◆ **Task goal**
Start at the first line of the material below and retype each line through the one containing "pantspermia", exactly.
= = = =
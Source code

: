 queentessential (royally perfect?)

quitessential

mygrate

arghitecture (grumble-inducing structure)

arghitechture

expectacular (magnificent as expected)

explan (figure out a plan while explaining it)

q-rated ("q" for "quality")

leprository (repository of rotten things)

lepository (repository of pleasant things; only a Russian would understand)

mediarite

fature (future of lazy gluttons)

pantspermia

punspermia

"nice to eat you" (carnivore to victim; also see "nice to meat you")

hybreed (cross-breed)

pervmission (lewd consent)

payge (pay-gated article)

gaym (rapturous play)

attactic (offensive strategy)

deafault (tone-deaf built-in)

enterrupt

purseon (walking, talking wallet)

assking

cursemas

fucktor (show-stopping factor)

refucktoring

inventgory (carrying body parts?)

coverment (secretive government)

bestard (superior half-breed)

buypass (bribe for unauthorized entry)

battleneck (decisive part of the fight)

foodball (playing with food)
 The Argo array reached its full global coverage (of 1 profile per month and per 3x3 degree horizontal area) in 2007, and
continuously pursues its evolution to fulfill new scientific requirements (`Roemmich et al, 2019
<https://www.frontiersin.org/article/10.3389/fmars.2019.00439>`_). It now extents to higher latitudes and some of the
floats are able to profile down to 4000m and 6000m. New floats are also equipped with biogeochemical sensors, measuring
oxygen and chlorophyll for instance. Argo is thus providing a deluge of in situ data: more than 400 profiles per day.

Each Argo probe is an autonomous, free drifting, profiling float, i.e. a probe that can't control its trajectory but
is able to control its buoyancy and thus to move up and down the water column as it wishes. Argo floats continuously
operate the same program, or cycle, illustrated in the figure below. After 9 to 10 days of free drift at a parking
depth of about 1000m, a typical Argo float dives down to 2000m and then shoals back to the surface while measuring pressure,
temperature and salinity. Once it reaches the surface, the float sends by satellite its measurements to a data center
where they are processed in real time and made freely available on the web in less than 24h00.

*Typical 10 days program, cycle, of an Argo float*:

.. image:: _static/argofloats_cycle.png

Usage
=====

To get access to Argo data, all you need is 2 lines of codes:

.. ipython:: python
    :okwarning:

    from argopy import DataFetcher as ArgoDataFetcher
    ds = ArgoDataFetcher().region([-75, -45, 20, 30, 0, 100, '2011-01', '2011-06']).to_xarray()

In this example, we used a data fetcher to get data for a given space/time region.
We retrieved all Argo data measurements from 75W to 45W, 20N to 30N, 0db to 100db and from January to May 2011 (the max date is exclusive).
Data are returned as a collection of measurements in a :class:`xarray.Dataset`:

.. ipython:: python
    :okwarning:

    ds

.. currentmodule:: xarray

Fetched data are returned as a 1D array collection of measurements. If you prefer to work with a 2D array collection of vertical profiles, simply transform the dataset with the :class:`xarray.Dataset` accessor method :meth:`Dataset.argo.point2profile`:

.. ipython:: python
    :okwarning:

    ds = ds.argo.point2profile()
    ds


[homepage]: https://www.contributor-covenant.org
= = = =
◆ **Exercise solution**
Source code

: queentessential (royally perfect?)

quitessential

mygrate

arghitecture (grumble-inducing structure)

arghitechture

expectacular (magnificent as expected)

explan (figure out a plan while explaining it)

q-rated ("q" for "quality")

leprository (repository of rotten things)

lepository (repository of pleasant things; only a Russian would understand)

mediarite

fature (future of lazy gluttons)

pantspermia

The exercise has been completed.